Enterprise organizations know that they need monitoring to ensure site uptime and keep their business running. Yet, many sites still suffer from outages first reported by their customers. This is often due to small mistakes made with monitoring systems. These monitoring mistakes are easy to make and even easier to overlook, but the consequences are detrimental. Here are some of the most common monitoring mistakes and how LogicMonitor addresses them.
This guide covers:
- The five most common monitoring mistakes
- Best monitoring practices to prevent outages and alert storms
- Proactive strategies for monitoring
Download the guide
Below we have provided the first two mistakes of this guide. To read the full guide, fill out the form above to download.
Mistake #1: Relying on Individuals and Human-Driven Processes
A situation we have seen many times flows a bit like this:
- It is the midst of a crisis – were you lucky enough to get Slashdotted?
- A change is made to your data center equipment – a new volume is added to your NetApp so that it can serve as high-speed storage for your web tier.
- Moving quickly, you forget to add the new volume to your NetApp monitoring.
Post-crisis, everyone is too busy breathing sighs of relief to worry about that new volume. It slowly but surely fills up or starts exhibiting latency, due to high IO operations. No one is alerted, and customers are the first to notice, call in, and complain. Quite possibly, the CTO is the next to call.
Remove human configuration as much as possible – not just because it saves people time, but because it makes monitoring – and hence the services monitored – that much more reliable.
When looking at solution features, consider the following:
- It examines monitored devices continually for modifications, automatically adding new volumes, interfaces, docker containers, Kubernetes pods, load balancer VIPs, databases, and any other changes into monitoring.

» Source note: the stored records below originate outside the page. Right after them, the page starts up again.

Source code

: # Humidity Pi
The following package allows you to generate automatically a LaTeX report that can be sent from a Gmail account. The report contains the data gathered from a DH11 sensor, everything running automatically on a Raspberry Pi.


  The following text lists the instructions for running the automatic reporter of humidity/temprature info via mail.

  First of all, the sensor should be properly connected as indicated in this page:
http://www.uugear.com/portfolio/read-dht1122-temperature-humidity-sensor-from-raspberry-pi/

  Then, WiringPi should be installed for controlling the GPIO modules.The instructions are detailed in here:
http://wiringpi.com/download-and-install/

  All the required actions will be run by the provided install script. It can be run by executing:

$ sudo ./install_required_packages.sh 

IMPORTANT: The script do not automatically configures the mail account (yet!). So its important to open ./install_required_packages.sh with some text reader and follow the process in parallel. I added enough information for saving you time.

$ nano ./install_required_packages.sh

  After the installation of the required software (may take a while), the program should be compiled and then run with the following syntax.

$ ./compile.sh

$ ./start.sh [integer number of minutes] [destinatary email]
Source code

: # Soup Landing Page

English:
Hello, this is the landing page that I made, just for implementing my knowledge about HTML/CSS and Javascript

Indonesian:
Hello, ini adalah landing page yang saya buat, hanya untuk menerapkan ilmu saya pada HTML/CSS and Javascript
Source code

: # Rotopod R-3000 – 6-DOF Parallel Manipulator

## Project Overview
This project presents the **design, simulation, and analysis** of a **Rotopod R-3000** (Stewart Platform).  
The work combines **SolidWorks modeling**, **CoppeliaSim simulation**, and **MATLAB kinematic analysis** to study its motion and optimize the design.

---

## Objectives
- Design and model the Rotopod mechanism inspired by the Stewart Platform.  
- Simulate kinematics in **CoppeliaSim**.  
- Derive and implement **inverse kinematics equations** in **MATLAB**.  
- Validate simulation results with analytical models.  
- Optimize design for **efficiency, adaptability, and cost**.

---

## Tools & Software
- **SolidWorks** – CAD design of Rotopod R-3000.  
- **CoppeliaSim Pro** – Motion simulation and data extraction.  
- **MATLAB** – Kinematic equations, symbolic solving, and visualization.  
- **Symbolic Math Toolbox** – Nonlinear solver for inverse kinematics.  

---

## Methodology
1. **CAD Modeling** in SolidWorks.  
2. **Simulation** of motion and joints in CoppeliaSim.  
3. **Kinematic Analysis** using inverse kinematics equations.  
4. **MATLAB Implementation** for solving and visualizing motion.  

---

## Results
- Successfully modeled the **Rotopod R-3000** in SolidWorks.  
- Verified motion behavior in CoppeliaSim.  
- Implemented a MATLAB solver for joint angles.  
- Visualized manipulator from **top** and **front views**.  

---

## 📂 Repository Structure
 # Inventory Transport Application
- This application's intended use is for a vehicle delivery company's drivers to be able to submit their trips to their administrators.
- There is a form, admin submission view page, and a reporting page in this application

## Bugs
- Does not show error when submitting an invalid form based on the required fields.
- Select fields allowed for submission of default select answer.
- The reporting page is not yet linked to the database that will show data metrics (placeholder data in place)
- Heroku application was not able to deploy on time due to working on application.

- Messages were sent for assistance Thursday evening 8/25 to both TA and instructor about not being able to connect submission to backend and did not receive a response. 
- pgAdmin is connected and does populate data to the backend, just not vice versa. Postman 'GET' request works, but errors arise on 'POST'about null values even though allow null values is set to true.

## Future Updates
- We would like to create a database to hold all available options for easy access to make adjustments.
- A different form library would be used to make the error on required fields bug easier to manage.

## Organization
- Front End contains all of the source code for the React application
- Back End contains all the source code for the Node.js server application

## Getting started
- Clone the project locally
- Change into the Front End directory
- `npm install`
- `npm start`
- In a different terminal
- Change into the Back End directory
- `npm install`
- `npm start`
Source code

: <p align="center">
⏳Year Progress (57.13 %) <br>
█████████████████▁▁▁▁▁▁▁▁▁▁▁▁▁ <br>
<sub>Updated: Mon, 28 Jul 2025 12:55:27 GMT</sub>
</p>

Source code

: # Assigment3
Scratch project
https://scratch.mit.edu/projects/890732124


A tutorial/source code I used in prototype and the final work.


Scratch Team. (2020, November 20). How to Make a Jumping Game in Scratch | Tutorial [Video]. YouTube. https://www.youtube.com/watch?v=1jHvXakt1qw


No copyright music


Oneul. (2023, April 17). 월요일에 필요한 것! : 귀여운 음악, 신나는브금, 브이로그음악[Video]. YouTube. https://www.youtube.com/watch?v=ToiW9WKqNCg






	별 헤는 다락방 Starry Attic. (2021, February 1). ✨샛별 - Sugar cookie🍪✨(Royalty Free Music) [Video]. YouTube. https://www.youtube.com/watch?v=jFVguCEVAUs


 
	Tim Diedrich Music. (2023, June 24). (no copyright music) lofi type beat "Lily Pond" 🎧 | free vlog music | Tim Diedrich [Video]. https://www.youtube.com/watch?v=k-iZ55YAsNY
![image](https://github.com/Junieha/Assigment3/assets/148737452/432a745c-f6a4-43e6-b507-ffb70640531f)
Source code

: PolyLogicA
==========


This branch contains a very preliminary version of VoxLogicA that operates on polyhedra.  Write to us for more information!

It then informs you via instant message in real-time or batched notifications, whatever you prefer.
- It provides filtering and classification of discovered changes to avoid alert overload.
- It scans your subnets, or even your hyperscale cloud account, and automatically adds new machines or instances to monitoring.
- It graphs and spontaneously creates intelligent dashboards. A dashboard graph based on the sum of the sessions on ten web servers used to view the health of your service should automatically update when you add four more servers. Automation of this collection and representation ensures the continuity of your business overview.
Do not depend on manual monitoring updates to cover adds, moves, and changes.
Mistake #2: Considering an Issue Resolved When Monitoring Cannot Detect Recurrence
Outages occur, even when you follow good monitoring practices. An issue is not resolved, though, without ensuring monitoring detects the root cause or is modified to provide early warning.
For example, a Java application experiencing a service-affecting outage due to a large number of users overloading the system probably exhibited an increase in the number of busy threads. Modify your JMX monitoring to watch for this increase. If you create an alert threshold on this metric or use a monitoring platform that supports dynamic thresholds, you can receive an advanced warning next time. Early warning at least provides a window in which to avoid the outage: time to add another system to share the load or activate load-shedding mechanisms. Configuration of alerts in response to downtime allows you to be proactive next time. The next time you experience an outage, the root cause should never point to a repeated preventable event.
This is a very important principle. Recovery of service is the first step, it does not mean the issue should be closed or dismissed. You need to be satisfied with the warnings your monitoring solution gave before the issue, and content with the alert types and escalations that triggered during the issue. The issue may be one with no way to warn in advance – catastrophic device failure does occur – but this process of evaluation should be undertaken for every service-impacting event.